Fluid intake plays a vital role in the ability to tolerate the heat, and is the most practical intervention strategy for coping with exercise in the heat. Acclimatisation will actually increase fluid needs because of increased sweat rates. By ensuring you replace these lost fluids, plasma volume can be maintained, allowing circulation and sweating to continue and making it easier for you to maintain exercise intensity and duration for longer.

Fluid replacement is top priority

Since carbohydrate oxidation is reduced during exercise in the heat, fluid ingestion is geared more to maintaining hydration than to carbohydrate replacement. A large volume of diluted fluid (around 2% carbohydrate) has been shown to be more beneficial in the heat, with increased time to exhaustion for endurance exercise, than no drink or a high-carbohydrate (15%) drink⁽⁷⁾.
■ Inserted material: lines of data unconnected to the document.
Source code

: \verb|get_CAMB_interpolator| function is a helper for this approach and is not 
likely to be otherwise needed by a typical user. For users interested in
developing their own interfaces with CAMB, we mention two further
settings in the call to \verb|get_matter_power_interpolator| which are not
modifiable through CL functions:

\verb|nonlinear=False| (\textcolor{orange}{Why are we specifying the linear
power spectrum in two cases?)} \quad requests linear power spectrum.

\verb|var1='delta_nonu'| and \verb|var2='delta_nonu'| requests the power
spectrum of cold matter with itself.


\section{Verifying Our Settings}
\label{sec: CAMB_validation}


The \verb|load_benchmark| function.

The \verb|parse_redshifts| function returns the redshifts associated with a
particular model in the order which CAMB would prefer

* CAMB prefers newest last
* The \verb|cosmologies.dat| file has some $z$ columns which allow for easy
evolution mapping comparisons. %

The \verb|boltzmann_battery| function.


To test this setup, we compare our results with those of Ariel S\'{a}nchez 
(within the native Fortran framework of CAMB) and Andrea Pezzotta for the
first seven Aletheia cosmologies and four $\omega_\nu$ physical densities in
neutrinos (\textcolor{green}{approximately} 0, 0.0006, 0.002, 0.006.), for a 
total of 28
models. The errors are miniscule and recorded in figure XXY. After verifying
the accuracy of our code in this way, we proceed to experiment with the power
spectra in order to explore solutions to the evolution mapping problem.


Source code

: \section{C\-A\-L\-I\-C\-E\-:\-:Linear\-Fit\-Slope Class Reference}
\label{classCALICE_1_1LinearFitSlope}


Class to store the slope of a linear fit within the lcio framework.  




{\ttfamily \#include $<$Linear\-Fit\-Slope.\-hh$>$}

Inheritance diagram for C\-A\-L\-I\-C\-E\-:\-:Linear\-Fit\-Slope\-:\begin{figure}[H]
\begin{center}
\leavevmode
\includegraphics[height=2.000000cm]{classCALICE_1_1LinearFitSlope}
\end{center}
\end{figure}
Even plain water is beneficial for maintaining plasma volume, but the addition of a small amount of salt will increase the volume of water ingested that remains in your body, which is especially important when sweat rates and electrolyte losses are high. A third of a teaspoon of table salt in a litre of water should be enough to improve water retention.

Given the large body of evidence relating dehydration to reduced performance during exercise in the heat, fluid replacement should be top of your list of priorities when preparing for warm weather competition. Prior hydration is also an important factor because if you are dehydrated before exercise begins, the reductions in your performance will be greatly magnified. Again, a dilute carbohydrate drink including a small amount of salt will suffice.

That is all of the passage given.